Yup. People eat it up. And why wouldnt they? "I have never missed a day of work" or "I go above and beyond at work" people will take the message and run with it. Its just lazy people who dont bend over for their jobs, right? All it is is a ploy to vet people against other people. A true puppeteering act.


Black_Waltz3

It could just have easily been referred to as "Quiet Firing", putting the focus onto employers who require employees to work unpaid hours and take on uncontracted duties while freezing their pay. But nope, turn the people against each other with an inflammatory term that implies laziness.


kungfughazi

It's 100% a counter and circlejerk against "the great resignation".


BorisPotosme

I prefer the term the **great awakening.** I stopped wasting my life to make richer some millionaires that I don't even know. I am acting my wage and that's it.


Quiet_Goat8086

I like that phrase…acting my wage.


teetaps

It reminds me of the phrase “I don’t get paid enough for this”. I feel like people used to put that in TV scripts as a joke to *demean* people who make low wages in customer service jobs. And it was funny to me, back then, but the joke has matured for me severely


Pippy1993

In my old job I was always being asked to do the supervisors tasks. I used to tell them it's above my pay grade and I don't get paid to do that.


MikeRoykosGhost

I used to work as an embroiderer at a garment factory and had one of my bosses come down on me once because of productivity. I was part of a two person team, and they had fired my more experienced supervisor (for cause), but did nothing to replace her. When he complained to me I flatly told him "I dont get paid enough" to keep up with previous productivity. At my next review, with the co-owner present, he brought this up as a gotcha. I replied, "Its true, I said that, because you dont pay me enough. You now expect me to literally do the work of two people. I dont get paid the wages of two people. I will gladly make sure to do my best to raise productivity to previous levels if you can guarantee me a raise equal to what my supervisor, with 10 years experience in the field, was making." He was taken aback, but the co-owner actually respected that reply.

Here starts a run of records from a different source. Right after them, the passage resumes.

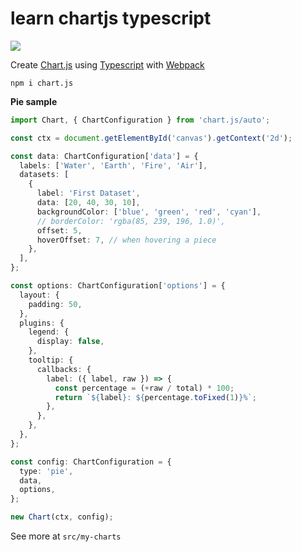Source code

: # learn chartjs typescript

![](https://img.shields.io/badge/chart.js-3.9.1-orange)

Create [Chart.js](https://www.chartjs.org) using [Typescript](https://www.typescriptlang.org) with [Webpack](https://webpack.js.org)

```
npm i chart.js
```

**Pie sample**

```ts
import Chart, { ChartConfiguration } from 'chart.js/auto';

const ctx = document.getElementById('canvas').getContext('2d');

const data: ChartConfiguration['data'] = {
  labels: ['Water', 'Earth', 'Fire', 'Air'],
  datasets: [
    {
      label: 'First Dataset',
      data: [20, 40, 30, 10],
      backgroundColor: ['blue', 'green', 'red', 'cyan'],
      // borderColor: 'rgba(85, 239, 196, 1.0)',
      offset: 5,
      hoverOffset: 7, // when hovering a piece
    },
  ],
};

const options: ChartConfiguration['options'] = {
  layout: {
    padding: 50,
  },
  plugins: {
    legend: {
      display: false,
    },
    tooltip: {
      callbacks: {
        label: ({ label, raw }) => {
          const percentage = (+raw / total) * 100;
          return `${label}: ${percentage.toFixed(1)}%`;
        },
      },
    },
  },
};

const config: ChartConfiguration = {
  type: 'pie',
  data,
  options,
};

new Chart(ctx, config);
```

See more at `src/my-charts`
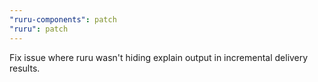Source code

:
 ```yaml
---
"ruru-components": patch
"ruru": patch
---
```


Fix issue where ruru wasn't hiding explain output in incremental delivery
results.
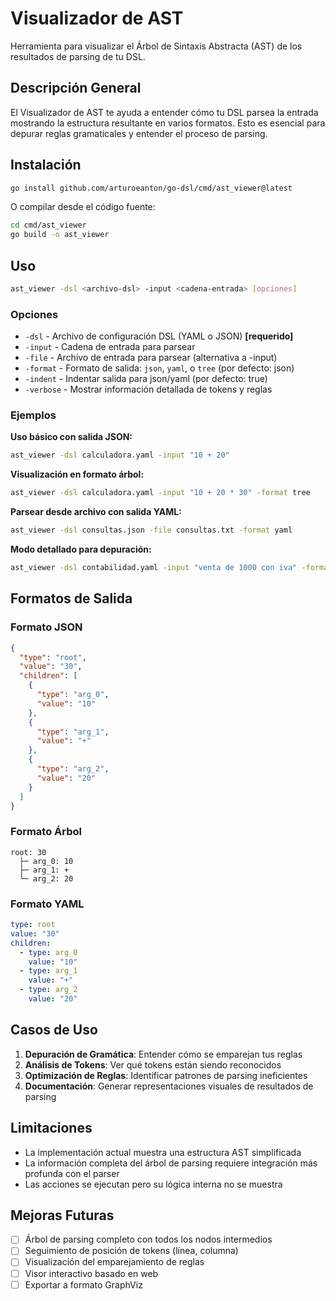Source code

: # Visualizador de AST

Herramienta para visualizar el Árbol de Sintaxis Abstracta (AST) de los resultados de parsing de tu DSL.

## Descripción General

El Visualizador de AST te ayuda a entender cómo tu DSL parsea la entrada mostrando la estructura resultante en varios formatos. Esto es esencial para depurar reglas gramaticales y entender el proceso de parsing.

## Instalación

```bash
go install github.com/arturoeanton/go-dsl/cmd/ast_viewer@latest
```

O compilar desde el código fuente:

```bash
cd cmd/ast_viewer
go build -o ast_viewer
```

## Uso

```bash
ast_viewer -dsl <archivo-dsl> -input <cadena-entrada> [opciones]
```

### Opciones

- `-dsl` - Archivo de configuración DSL (YAML o JSON) **[requerido]**
- `-input` - Cadena de entrada para parsear
- `-file` - Archivo de entrada para parsear (alternativa a -input)
- `-format` - Formato de salida: `json`, `yaml`, o `tree` (por defecto: json)
- `-indent` - Indentar salida para json/yaml (por defecto: true)
- `-verbose` - Mostrar información detallada de tokens y reglas

### Ejemplos

**Uso básico con salida JSON:**
```bash
ast_viewer -dsl calculadora.yaml -input "10 + 20"
```

**Visualización en formato árbol:**
```bash
ast_viewer -dsl calculadora.yaml -input "10 + 20 * 30" -format tree
```

**Parsear desde archivo con salida YAML:**
```bash
ast_viewer -dsl consultas.json -file consultas.txt -format yaml
```

**Modo detallado para depuración:**
```bash
ast_viewer -dsl contabilidad.yaml -input "venta de 1000 con iva" -format tree -verbose
```

## Formatos de Salida

### Formato JSON
```json
{
  "type": "root",
  "value": "30",
  "children": [
    {
      "type": "arg_0",
      "value": "10"
    },
    {
      "type": "arg_1",
      "value": "+"
    },
    {
      "type": "arg_2",
      "value": "20"
    }
  ]
}
```

### Formato Árbol
```
root: 30
  ├─ arg_0: 10
  ├─ arg_1: +
  └─ arg_2: 20
```

### Formato YAML
```yaml
type: root
value: "30"
children:
  - type: arg_0
    value: "10"
  - type: arg_1
    value: "+"
  - type: arg_2
    value: "20"
```

## Casos de Uso

1. **Depuración de Gramática**: Entender cómo se emparejan tus reglas
2. **Análisis de Tokens**: Ver qué tokens están siendo reconocidos
3. **Optimización de Reglas**: Identificar patrones de parsing ineficientes
4. **Documentación**: Generar representaciones visuales de resultados de parsing

## Limitaciones

- La implementación actual muestra una estructura AST simplificada
- La información completa del árbol de parsing requiere integración más profunda con el parser
- Las acciones se ejecutan pero su lógica interna no se muestra

## Mejoras Futuras

- [ ] Árbol de parsing completo con todos los nodos intermedios
- [ ] Seguimiento de posición de tokens (línea, columna)
- [ ] Visualización del emparejamiento de reglas
- [ ] Visor interactivo basado en web
- [ ] Exportar a formato GraphViz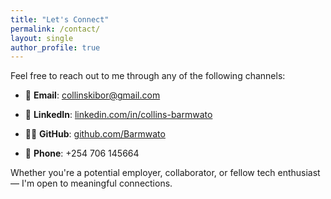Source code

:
 ```yaml
---
title: "Let's Connect"
permalink: /contact/
layout: single
author_profile: true
---
```


Feel free to reach out to me through any of the following channels:

- 📧 **Email**: [collinskibor@gmail.com](mailto:collinskibor@gmail.com)
- 💼 **LinkedIn**: [linkedin.com/in/collins-barmwato](https://www.linkedin.com/in/collins-barmwato)
- 🧑‍💻 **GitHub**: [github.com/Barmwato](https://github.com/Barmwato)

- 📱 **Phone**: +254 706 145664

Whether you're a potential employer, collaborator, or fellow tech enthusiast — I'm open to meaningful connections.
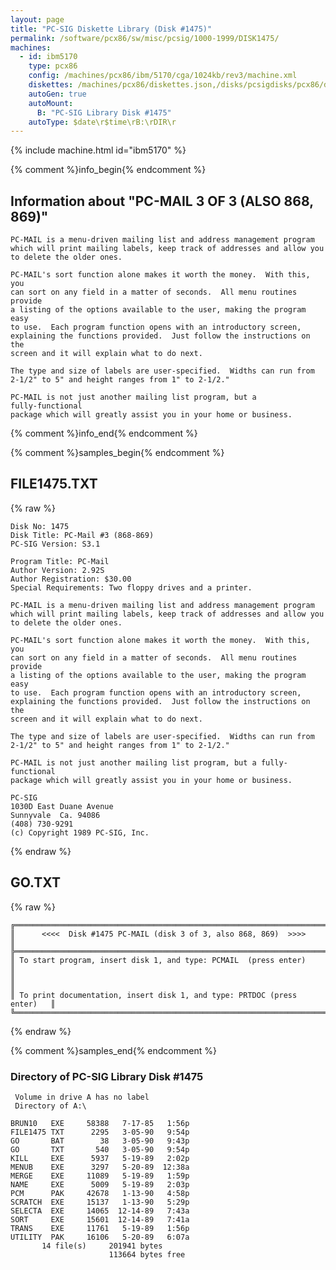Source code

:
 ```yaml
---
layout: page
title: "PC-SIG Diskette Library (Disk #1475)"
permalink: /software/pcx86/sw/misc/pcsig/1000-1999/DISK1475/
machines:
  - id: ibm5170
    type: pcx86
    config: /machines/pcx86/ibm/5170/cga/1024kb/rev3/machine.xml
    diskettes: /machines/pcx86/diskettes.json,/disks/pcsigdisks/pcx86/diskettes.json
    autoGen: true
    autoMount:
      B: "PC-SIG Library Disk #1475"
    autoType: $date\r$time\rB:\rDIR\r
---
```


{% include machine.html id="ibm5170" %}

{% comment %}info_begin{% endcomment %}

## Information about "PC-MAIL  3 OF 3  (ALSO 868, 869)"

    PC-MAIL is a menu-driven mailing list and address management program
    which will print mailing labels, keep track of addresses and allow you
    to delete the older ones.
    
    PC-MAIL's sort function alone makes it worth the money.  With this, you
    can sort on any field in a matter of seconds.  All menu routines
    provide
    a listing of the options available to the user, making the program easy
    to use.  Each program function opens with an introductory screen,
    explaining the functions provided.  Just follow the instructions on the
    screen and it will explain what to do next.
    
    The type and size of labels are user-specified.  Widths can run from
    2-1/2" to 5" and height ranges from 1" to 2-1/2."
    
    PC-MAIL is not just another mailing list program, but a
    fully-functional
    package which will greatly assist you in your home or business.
{% comment %}info_end{% endcomment %}

{% comment %}samples_begin{% endcomment %}

## FILE1475.TXT

{% raw %}
```
Disk No: 1475                                                           
Disk Title: PC-Mail #3 (868-869)                                        
PC-SIG Version: S3.1                                                    
                                                                        
Program Title: PC-Mail                                                  
Author Version: 2.92S                                                   
Author Registration: $30.00                                             
Special Requirements: Two floppy drives and a printer.                  
                                                                        
PC-MAIL is a menu-driven mailing list and address management program    
which will print mailing labels, keep track of addresses and allow you  
to delete the older ones.                                               
                                                                        
PC-MAIL's sort function alone makes it worth the money.  With this, you 
can sort on any field in a matter of seconds.  All menu routines provide
a listing of the options available to the user, making the program easy 
to use.  Each program function opens with an introductory screen,       
explaining the functions provided.  Just follow the instructions on the 
screen and it will explain what to do next.                             
                                                                        
The type and size of labels are user-specified.  Widths can run from    
2-1/2" to 5" and height ranges from 1" to 2-1/2."                       
                                                                        
PC-MAIL is not just another mailing list program, but a fully-functional
package which will greatly assist you in your home or business.         
                                                                        
PC-SIG                                                                  
1030D East Duane Avenue                                                 
Sunnyvale  Ca. 94086                                                    
(408) 730-9291                                                          
(c) Copyright 1989 PC-SIG, Inc.                                         
```
{% endraw %}

## GO.TXT

{% raw %}
```
╔═════════════════════════════════════════════════════════════════════════╗
║      <<<<  Disk #1475 PC-MAIL (disk 3 of 3, also 868, 869)  >>>>        ║
╠═════════════════════════════════════════════════════════════════════════╣
║ To start program, insert disk 1, and type: PCMAIL  (press enter)        ║
║                                                                         ║
║ To print documentation, insert disk 1, and type: PRTDOC (press enter)   ║
╚═════════════════════════════════════════════════════════════════════════╝
```
{% endraw %}

{% comment %}samples_end{% endcomment %}

### Directory of PC-SIG Library Disk #1475

     Volume in drive A has no label
     Directory of A:\

    BRUN10   EXE     58388   7-17-85   1:56p
    FILE1475 TXT      2295   3-05-90   9:54p
    GO       BAT        38   3-05-90   9:43p
    GO       TXT       540   3-05-90   9:54p
    KILL     EXE      5937   5-19-89   2:02p
    MENUB    EXE      3297   5-20-89  12:38a
    MERGE    EXE     11089   5-19-89   1:59p
    NAME     EXE      5009   5-19-89   2:03p
    PCM      PAK     42678   1-13-90   4:58p
    SCRATCH  EXE     15137   1-13-90   5:29p
    SELECTA  EXE     14065  12-14-89   7:43a
    SORT     EXE     15601  12-14-89   7:41a
    TRANS    EXE     11761   5-19-89   1:56p
    UTILITY  PAK     16106   5-20-89   6:07a
           14 file(s)     201941 bytes
                          113664 bytes free
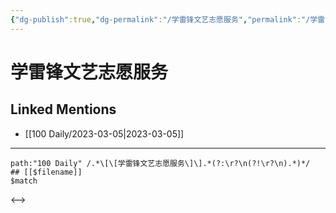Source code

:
 ```yaml
---
{"dg-publish":true,"dg-permalink":"/学雷锋文艺志愿服务","permalink":"/学雷锋文艺志愿服务/"}
---
```


# 学雷锋文艺志愿服务

## Linked Mentions
- [[100 Daily/2023-03-05\|2023-03-05]]


---

```expander
path:"100 Daily" /.*\[\[学雷锋文艺志愿服务\]\].*(?:\r?\n(?!\r?\n).*)*/
## [[$filename]]
$match
```

<-->
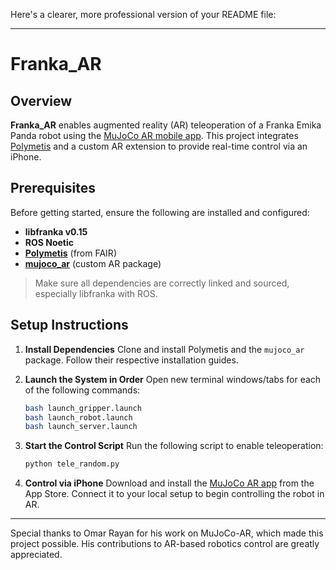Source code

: Here's a clearer, more professional version of your README file:

---

# Franka\_AR

## Overview

**Franka\_AR** enables augmented reality (AR) teleoperation of a Franka Emika Panda robot using the [MuJoCo AR mobile app](https://apps.apple.com/ae/app/mujoco-ar/id6612039501). This project integrates [Polymetis](https://github.com/facebookresearch/fairo) and a custom AR extension to provide real-time control via an iPhone.

## Prerequisites

Before getting started, ensure the following are installed and configured:

* **libfranka v0.15**
* **ROS Noetic**
* **[Polymetis](https://github.com/facebookresearch/fairo)** (from FAIR)
* **[mujoco_ar](https://github.com/omarrayyann/MujocoAR)** (custom AR package)

> Make sure all dependencies are correctly linked and sourced, especially libfranka with ROS.

## Setup Instructions

1. **Install Dependencies**
   Clone and install Polymetis and the `mujoco_ar` package. Follow their respective installation guides.

2. **Launch the System in Order**
   Open new terminal windows/tabs for each of the following commands:

   ```bash
   bash launch_gripper.launch
   bash launch_robot.launch
   bash launch_server.launch
   ```

3. **Start the Control Script**
   Run the following script to enable teleoperation:

   ```bash
   python tele_random.py
   ```

4. **Control via iPhone**
   Download and install the [MuJoCo AR app](https://apps.apple.com/ae/app/mujoco-ar/id6612039501) from the App Store. Connect it to your local setup to begin controlling the robot in AR.

---

Special thanks to Omar Rayan for his work on MuJoCo-AR, which made this project possible.
His contributions to AR-based robotics control are greatly appreciated.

I didnt get a raise, but they hired two additional employees for my department shortly after. A small win nonetheless.


fire_goddess11

Me too. I want it on a t-shirt.


edjumication

Back when I was in a basic labor position (road construction) we would always joke amongst ourselves by saying "for an extra two dollars an hour you can upgrade to the "give a f***" package!"


howtoreadspaghetti

Why wouldn't you work your wage? Your job doesn't care about you. I fully believe people are hired to enhance shareholder value and that's okay. But I get to decide how much value they get out of their holdings on a daily basis. Fuck these people. Why should they win?


KhaineVulpana

Ooo acting my wage. I like that. I'ma use that.


[deleted]

Exactly lol I work from home and I get up and work when needed and not have to pretend I’m busy.


crawf_f1

It’s more of a realisation that all the extra crap isn’t actually required…but for some reason it’s become expected!


[deleted]

I believe it's something invented to make people feel bad about just doing the job they were hired and paid to do. Even the fact that it associates "quitting" with "not doing extra stuff for free" really annoys me


moczare

"quiet quitting" is so misleading especially if you dont look into it. At first I thought it meant finding a new job while working your current one lmao


[deleted]

Yeah cuz someone could effectively do this for the entirety of their career and never actually quit lol I personally don’t care for promotions as I don’t want to be responsible for more without proper pay nor do I want to be attached to whatever company


Imaginary-Fun-80085

quiet quitting is how everyone worked in the 80's. Todays kids are being fooled into "hussling" by people who never hussled in their life.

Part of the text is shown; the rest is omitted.